Borrowing a problem from the comments in the excellent blog CorkboardConnections. Hope that's ok...

http://corkboardconnections.blogspot.com/2014/08/common-core-math.html?showComment=1413889358852#c7893872002833512194

THE PROBLEM

Mdm Shanti bought 1/3 as many chocolates as sweets. She gave each of her neighbours' children 4 chocolates and 3 sweets, after which she had 6 chocolates and 180 sweets left.

(a) How many children received the chocolates and sweets?

(b) how many sweets did she buy?

ans: 18 children; 234 sweets.

FROM THE COMMENTER ON THE BLOG ABOVE

This is the questions our 12 year old do for their National exams.. is this type of questions easier or tougher than your core maths ?

MY REPLY

Dave MarainOctober 21, 2014 at 7:02 AM

My thoughts...

1. Unless Singapore Math materials are being used, US students could only solve this with algebra. For example, let y=# of children,etc. Students trained in Singapore Math might consider a "bar model" approach.

2. Problems of this level of complexity are unusual in US texts. Most 7th graders here are in prealgebra. This type of question would fit into 1st year algebra but I haven't yet seen many problems requiring this level of reasoning.

3. My instinct is that many of our **secondary** students would struggle with this! That's easy enough for teachers to verify.

4. Yes, Common Core has raised the bar but the proof will be in the difficulty of the problems students are expected to solve. If 12 year olds in your country are expected to solve this question on a National Exam then they must have been exposed to similar questions in their classes. In my opinion, we are not there yet...

OTHER COREFLECTIONS...

1. I hope you'll take exception to my comments above and prove me wrong by copying a page from a current COMMON CORE 7th-10th grade text. A page of problems similar to this one. Similar not only in content but in **difficulty**. An algebra problem tied to ratio concepts.

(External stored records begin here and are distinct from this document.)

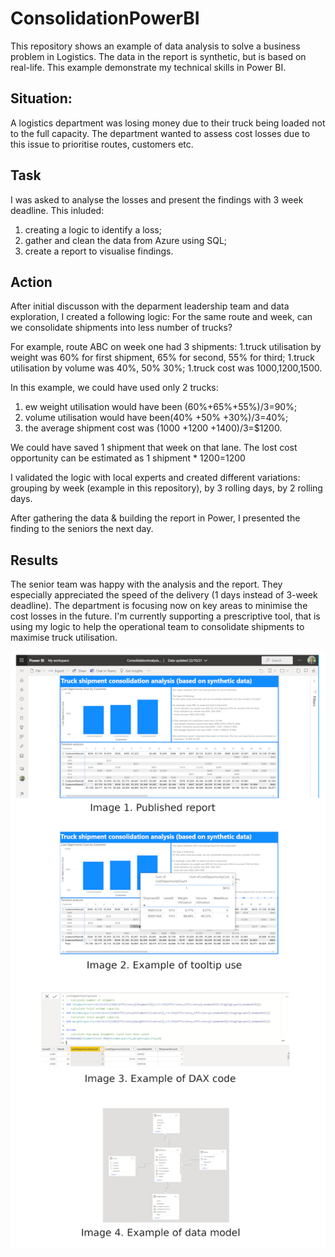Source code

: # ConsolidationPowerBI

This repository shows an example of data analysis to solve a business problem in Logistics. 
The data in the report is synthetic, but is based on real-life. 
This example demonstrate my technical skills in Power BI.

## Situation: 
A logistics department was losing money due to their truck being loaded not to the full capacity. 
The department wanted to assess cost losses due to this issue to prioritise routes, customers etc.

## Task
I was asked to analyse the losses and present the findings with 3 week deadline. 
This inluded: 
1. creating a logic to identify a loss; 
1. gather and clean the data from Azure using SQL;
1. create a report to visualise findings.

## Action
After initial discusson with the deparment leadership team and data exploration, I created a following logic:
For the same route and week, can we consolidate shipments into less number of trucks?

For example, route ABC on week one had 3 shipments:
1.truck utilisation by weight was 60% for first shipment, 65% for second, 55% for third;
1.truck utilisation by volume was 40%, 50% 30%;
1.truck cost was 1000,1200,1500. 

In this example, we could have used only 2 trucks:
1. ew weight utilisation would have been (60%+65%+55%)/3=90%;
1. volume  utilisation would have been(40% +50% +30%)/3=40%;
1. the average shipment cost was (1000 +1200 +1400)/3=$1200.

We could have saved 1 shipment that week on that lane. The lost cost opportunity can be estimated as 1 shipment * $1200=$1200

I validated the logic with local experts and created different variations: grouping by week (example in this repository), by 3 rolling days, by 2 rolling days. 

After gathering the data & building the report in Power, I presented the finding to the seniors the next day. 

## Results
The senior team was happy with the analysis and the report. 
They especially appreciated the speed of the delivery (1 days instead of 3-week deadline). 
The department is focusing now on key areas to minimise the cost losses in the future. 
I'm currently supporting a prescriptive tool, that is using my logic to help the operational team to consolidate shipments to maximise truck utilisation. 

![ConsolidationPowerBI](https://github.com/rosspetukhov/ConsolidationPowerBI/blob/main/ConsolidationPowerBI.PNG)

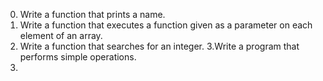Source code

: 0. Write a function that prints a name.
1. Write a function that executes a function given as a parameter on each element of an array.
2. Write a function that searches for an integer.
3.Write a program that performs simple operations.
4.
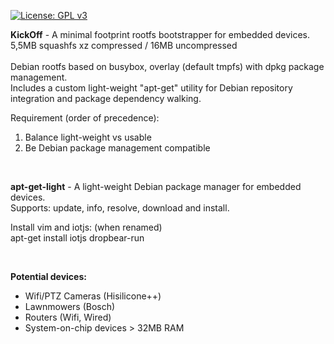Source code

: <p><a href="http://www.gnu.org/licenses/gpl-3.0" rel="nofollow"><img src="https://camo.githubusercontent.com/bf135a9cea09d0ea4bba410582c0e70ec8222736/68747470733a2f2f696d672e736869656c64732e696f2f62616467652f4c6963656e73652d47504c25323076332d626c75652e737667" alt="License: GPL v3" data-canonical-src="https://img.shields.io/badge/License-GPL%20v3-blue.svg" style="max-width:100%;"></a>
</p>

<p>
<b>KickOff</b> - A minimal footprint rootfs bootstrapper for embedded devices. <br/>
5,5MB squashfs xz compressed / 16MB uncompressed <br/>
<br/>
Debian rootfs based on busybox, overlay (default tmpfs) with dpkg package management.<br/>
Includes a custom light-weight "apt-get" utility for Debian repository integration and package dependency walking.<br/>

Requirement (order of precedence):
1. Balance light-weight vs usable
2. Be Debian package management compatible

</p>
<br/>
<p>
<b>apt-get-light</b> - A light-weight Debian package manager for embedded devices. <br/>
Supports: update, info, resolve, download and install.

Install vim and iotjs: (when renamed)<br/>
apt-get install iotjs dropbear-run
</p>
<br/>
<p>
<b>Potential devices:</b><br/>
<ul>
  <li>Wifi/PTZ Cameras (Hisilicone++)</li>
  <li>Lawnmowers (Bosch)</li>
  <li>Routers (Wifi, Wired)</li>
  <li>System-on-chip devices > 32MB RAM</li>
</ul>
</p>

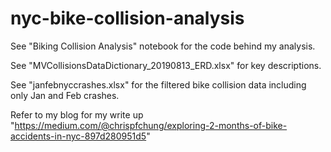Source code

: # nyc-bike-collision-analysis

See "Biking Collision Analysis" notebook for the code behind my analysis.

See "MVCollisionsDataDictionary_20190813_ERD.xlsx" for key descriptions.

See "janfebnyccrashes.xlsx" for the filtered bike collision data including only Jan and Feb crashes.

Refer to my blog for my write up "https://medium.com/@chrispfchung/exploring-2-months-of-bike-accidents-in-nyc-897d280951d5"
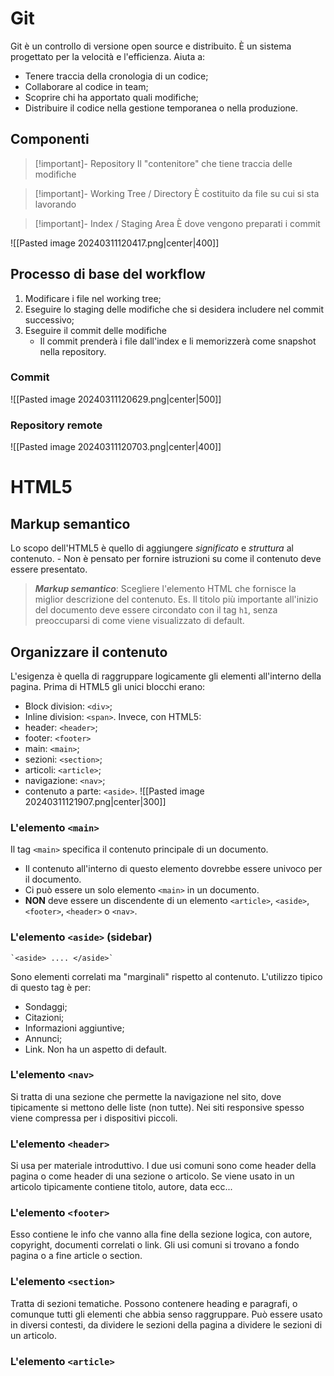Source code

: # Git
Git è un controllo di versione open source e distribuito. È un sistema progettato per la velocità e l'efficienza. Aiuta a:
- Tenere traccia della cronologia di un codice;
- Collaborare al codice in team;
- Scoprire chi ha apportato quali modifiche;
- Distribuire il codice nella gestione temporanea o nella produzione.
## Componenti

>[!important]- Repository
>Il "contenitore" che tiene traccia delle modifiche

>[!important]- Working Tree / Directory
>È costituito da file su cui si sta lavorando

>[!important]- Index / Staging Area
>È dove vengono preparati i commit

![[Pasted image 20240311120417.png|center|400]]
## Processo di base del workflow
1. Modificare i file nel working tree;
2. Eseguire lo staging delle modifiche che si desidera includere nel commit successivo;
3. Eseguire il commit delle modifiche
	- Il commit prenderà i file dall'index e li memorizzerà come snapshot nella repository.
### Commit
![[Pasted image 20240311120629.png|center|500]]
### Repository remote
![[Pasted image 20240311120703.png|center|400]]
# HTML5
## Markup semantico
Lo scopo dell'HTML5 è quello di aggiungere *significato* e *struttura* al contenuto.
	- Non è pensato per fornire istruzioni su come il contenuto deve essere presentato.

>***Markup semantico***:
>Scegliere l'elemento HTML che fornisce la miglior descrizione del contenuto.
>Es. Il titolo più importante all'inizio del documento deve essere circondato con il tag `h1`, senza preoccuparsi di come viene visualizzato di default.

## Organizzare il contenuto
L'esigenza è quella di raggruppare logicamente gli elementi all'interno della pagina. Prima di HTML5 gli unici blocchi erano:
- Block division: `<div>`;
- Inline division: `<span>`.
Invece, con HTML5:
- header: `<header>`;
- footer: `<footer>`
- main: `<main>`;
- sezioni: `<section>`;
- articoli: `<article>`;
- navigazione: `<nav>`;
- contenuto a parte: `<aside>`.
![[Pasted image 20240311121907.png|center|300]]
### L'elemento `<main>`
Il tag `<main>` specifica il contenuto principale di un documento.
- Il contenuto all'interno di questo elemento dovrebbe essere univoco per il documento.
- Ci può essere un solo elemento `<main>` in un documento.
- **NON** deve essere un discendente di un elemento `<article>`, `<aside>`, `<footer>`, `<header>` o `<nav>`.
### L'elemento `<aside>` (sidebar)
	`<aside> .... </aside>`
Sono elementi correlati ma "marginali" rispetto al contenuto. L'utilizzo tipico di questo tag è per:
- Sondaggi;
- Citazioni;
- Informazioni aggiuntive;
- Annunci;
- Link.
Non ha un aspetto di default.
### L'elemento `<nav>`
Si tratta di una sezione che permette la navigazione nel sito, dove tipicamente si mettono delle liste (non tutte).
Nei siti responsive spesso viene compressa per i dispositivi piccoli.

### L'elemento `<header>`
Si usa per materiale introduttivo. I due usi comuni sono come header della pagina o come header di una sezione o articolo. Se viene usato in un articolo tipicamente contiene titolo, autore, data ecc...
### L'elemento `<footer>`
Esso contiene le info che vanno alla fine della sezione logica, con autore, copyright, documenti correlati o link.
Gli usi comuni si trovano a fondo pagina o a fine article o section.
### L'elemento `<section>`
Tratta di sezioni tematiche. Possono contenere heading e paragrafi, o comunque tutti gli elementi che abbia senso raggruppare. Può essere usato in diversi contesti, da dividere le sezioni della pagina a dividere le sezioni di un articolo.
### L'elemento `<article>`
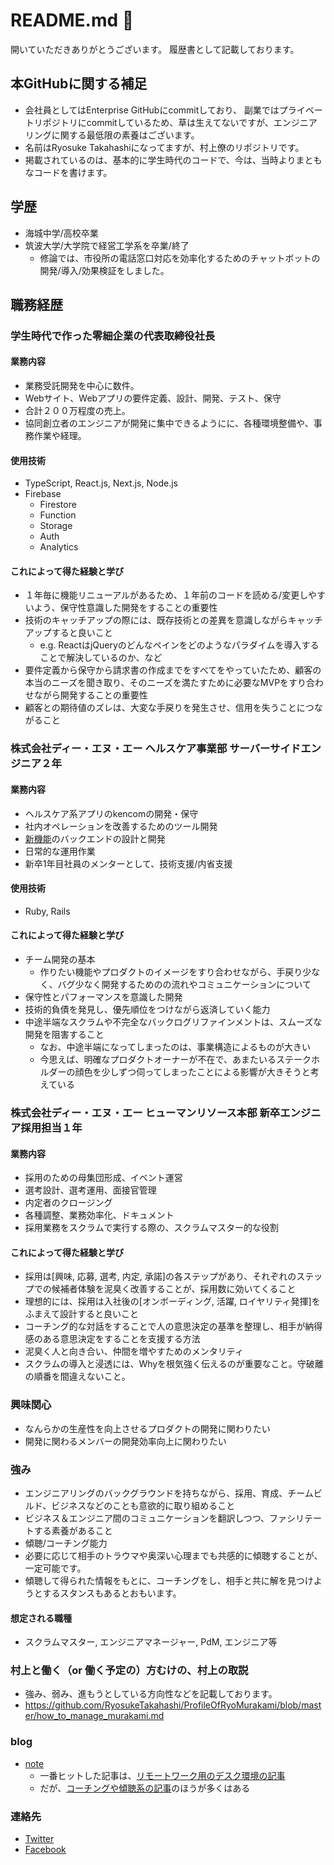 # README.md 👋

開いていただきありがとうございます。
履歴書として記載しております。

## 本GitHubに関する補足
- 会社員としてはEnterprise GitHubにcommitしており、 副業ではプライベートリポジトリにcommitしているため、草は生えてないですが、エンジニアリングに関する最低限の素養はございます。
- 名前はRyosuke Takahashiになってますが、村上僚のリポジトリです。
- 掲載されているのは、基本的に学生時代のコードで、今は、当時よりまともなコードを書けます。

## 学歴
- 海城中学/高校卒業
- 筑波大学/大学院で経営工学系を卒業/終了
  - 修論では、市役所の電話窓口対応を効率化するためのチャットボットの開発/導入/効果検証をしました。

## 職務経歴
### 学生時代で作った零細企業の代表取締役社長
#### 業務内容
- 業務受託開発を中心に数件。
 - Webサイト、Webアプリの要件定義、設計、開発、テスト、保守
 - 合計２００万程度の売上。
- 協同創立者のエンジニアが開発に集中できるようにに、各種環境整備や、事務作業や経理。

#### 使用技術
- TypeScript, React.js, Next.js, Node.js 
- Firebase
  - Firestore
  - Function
  - Storage
  - Auth
  - Analytics
#### これによって得た経験と学び
- １年毎に機能リニューアルがあるため、１年前のコードを読める/変更しやすいよう、保守性意識した開発をすることの重要性
- 技術のキャッチアップの際には、既存技術との差異を意識しながらキャッチアップすると良いこと
  - e.g. ReactはjQueryのどんなペインをどのようなパラダイムを導入することで解決しているのか、など
- 要件定義から保守から請求書の作成までをすべてをやっていたため、顧客の本当のニーズを聞き取り、そのニーズを満たすために必要なMVPをすり合わせながら開発することの重要性
- 顧客との期待値のズレは、大変な手戻りを発生させ、信用を失うことにつながること

### 株式会社ディー・エヌ・エー ヘルスケア事業部 サーバーサイドエンジニア２年
#### 業務内容
- ヘルスケア系アプリのkencomの開発・保守
 - 社内オペレーションを改善するためのツール開発
 - [新機能](https://dena.com/jp/press/4606)のバックエンドの設計と開発
 - 日常的な運用作業
- 新卒1年目社員のメンターとして、技術支援/内省支援

#### 使用技術
- Ruby, Rails

#### これによって得た経験と学び
- チーム開発の基本
  - 作りたい機能やプロダクトのイメージをすり合わせながら、手戻り少なく、バグ少なく開発するためのの流れやコミュニケーションについて
- 保守性とパフォーマンスを意識した開発
- 技術的負債を発見し、優先順位をつけながら返済していく能力
- 中途半端なスクラムや不完全なバックログリファインメントは、スムーズな開発を阻害すること
  - なお、中途半端になってしまったのは、事業構造によるものが大きい
  - 今思えば、明確なプロダクトオーナーが不在で、あまたいるステークホルダーの顔色を少しずつ伺ってしまったことによる影響が大きそうと考えている

### 株式会社ディー・エヌ・エー ヒューマンリソース本部 新卒エンジニア採用担当１年
#### 業務内容
- 採用のための母集団形成、イベント運営
- 選考設計、選考運用、面接官管理
- 内定者のクロージング
- 各種調整、業務効率化、ドキュメント
- 採用業務をスクラムで実行する際の、スクラムマスター的な役割
#### これによって得た経験と学び
- 採用は[興味, 応募, 選考, 内定, 承諾]の各ステップがあり、それぞれのステップでの候補者体験を泥臭く改善することが、採用数に効いてくること
- 理想的には、採用は入社後の[オンボーディング, 活躍, ロイヤリティ発揮]をふまえて設計すると良いこと
- コーチング的な対話をすることで人の意思決定の基準を整理し、相手が納得感のある意思決定をすることを支援する方法
- 泥臭く人と向き合い、仲間を増やすためのメンタリティ
- スクラムの導入と浸透には、Whyを根気強く伝えるのが重要なこと。守破離の順番を間違えないこと。


### 興味関心
- なんらかの生産性を向上させるプロダクトの開発に関わりたい
- 開発に関わるメンバーの開発効率向上に関わりたい

### 強み
- エンジニアリングのバックグラウンドを持ちながら、採用、育成、チームビルド、ビジネスなどのことも意欲的に取り組めること
- ビジネス＆エンジニア間のコミュニケーションを翻訳しつつ、ファシリテートする素養があること
- 傾聴/コーチング能力
 - 必要に応じて相手のトラウマや奥深い心理までも共感的に傾聴することが、一定可能です。
 - 傾聴して得られた情報をもとに、コーチングをし、相手と共に解を見つけようとするスタンスもあるとおもいます。

#### 想定される職種
- スクラムマスター, エンジニアマネージャー, PdM, エンジニア等

### 村上と働く（or 働く予定の）方むけの、村上の取説
- 強み、弱み、進もうとしている方向性などを記載しております。
- https://github.com/RyosukeTakahashi/ProfileOfRyoMurakami/blob/master/how_to_manage_murakami.md

### blog
- [note](https://note.com/ryo_mura_brains)
  - 一番ヒットした記事は、[リモートワーク用のデスク環境の記事](https://note.com/ryo_mura_brains/n/n72bb3d0b73b3)
  - だが、[コーチングや傾聴系の記事](https://note.com/ryo_mura_brains/n/n72bb3d0b73b3)のほうが多くはある


### 連絡先
- [Twitter](https://twitter.com/home)
- [Facebook](https://www.facebook.com/ryo.murakami.3998)
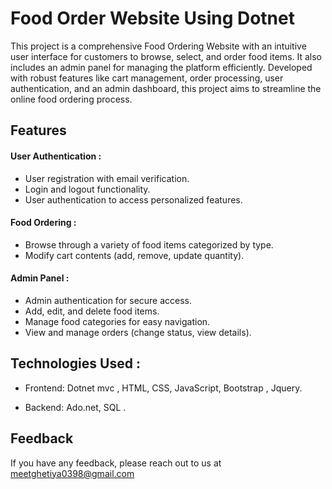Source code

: 
# Food Order Website Using Dotnet

This project is a comprehensive Food Ordering Website with an intuitive user interface for customers to browse, select, and order food items. It also includes an admin panel for managing the platform efficiently. Developed with robust features like cart management, order processing, user authentication, and an admin dashboard, this project aims to streamline the online food ordering process.


## Features

#### User Authentication :

- User registration with email verification.
- Login and logout functionality.
- User authentication to access personalized features.

#### Food Ordering :

- Browse through a variety of food items categorized by type.
- Modify cart contents (add, remove, update quantity).

#### Admin Panel :

- Admin authentication for secure access.
- Add, edit, and delete food items.
- Manage food categories for easy navigation.
- View and manage orders (change status, view details).

## Technologies Used :

- Frontend: Dotnet mvc , HTML, CSS, JavaScript, Bootstrap , Jquery.

- Backend: Ado.net, SQL .


## Feedback

If you have any feedback, please reach out to us at meetghetiya0398@gmail.com

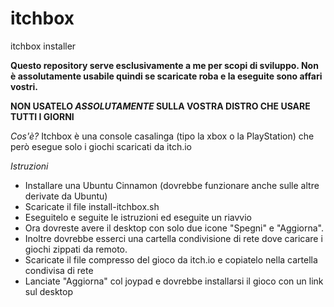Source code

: # itchbox
itchbox installer

**Questo repository serve esclusivamente a me per scopi di sviluppo. Non è assolutamente usabile quindi se scaricate roba e la eseguite sono affari vostri.**

**NON USATELO _ASSOLUTAMENTE_ SULLA VOSTRA DISTRO CHE USARE TUTTI I GIORNI**

_Cos'è?_
Itchbox è una console casalinga (tipo la xbox o la PlayStation) che però esegue solo i giochi scaricati da itch.io

_Istruzioni_
* Installare una Ubuntu Cinnamon (dovrebbe funzionare anche sulle altre derivate da Ubuntu)
* Scaricate il file install-itchbox.sh
* Eseguitelo e seguite le istruzioni ed eseguite un riavvio
* Ora dovreste avere il desktop con solo due icone "Spegni" e "Aggiorna".
* Inoltre dovrebbe esserci una cartella condivisione di rete dove caricare i giochi zippati da remoto.
* Scaricate il file compresso del gioco da itch.io e copiatelo nella cartella condivisa di rete
* Lanciate "Aggiorna" col joypad e dovrebbe installarsi il gioco con un link sul desktop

In yesteryear, Dolciani would have problems like:

Determine a fraction in lowest terms with the property that that when the numerator and denominator are each increased by 2 the result is 4/5 (this one is easy; Mary P. Dolciani had harder ones!)

2. Some of my faithful readers are far more proficient with Singapore bar model methods). I tried it, it worked but I personally felt it wasn't worth the effort for me. Algebra seemed more natural. If you see a straightforward model solution, pls share!

3. What do you see as the complications in the problem above. The stumbling blocks for some of your students? Remember the commenter is talking about a 12 year old, a 7th grader...

I asked myself if my 11 yr old grandson will be ready to tackle this next year? I think so if he's exposed to similar problems.

And that's the whole point of this post. Higher expectations are necessary but are they sufficient?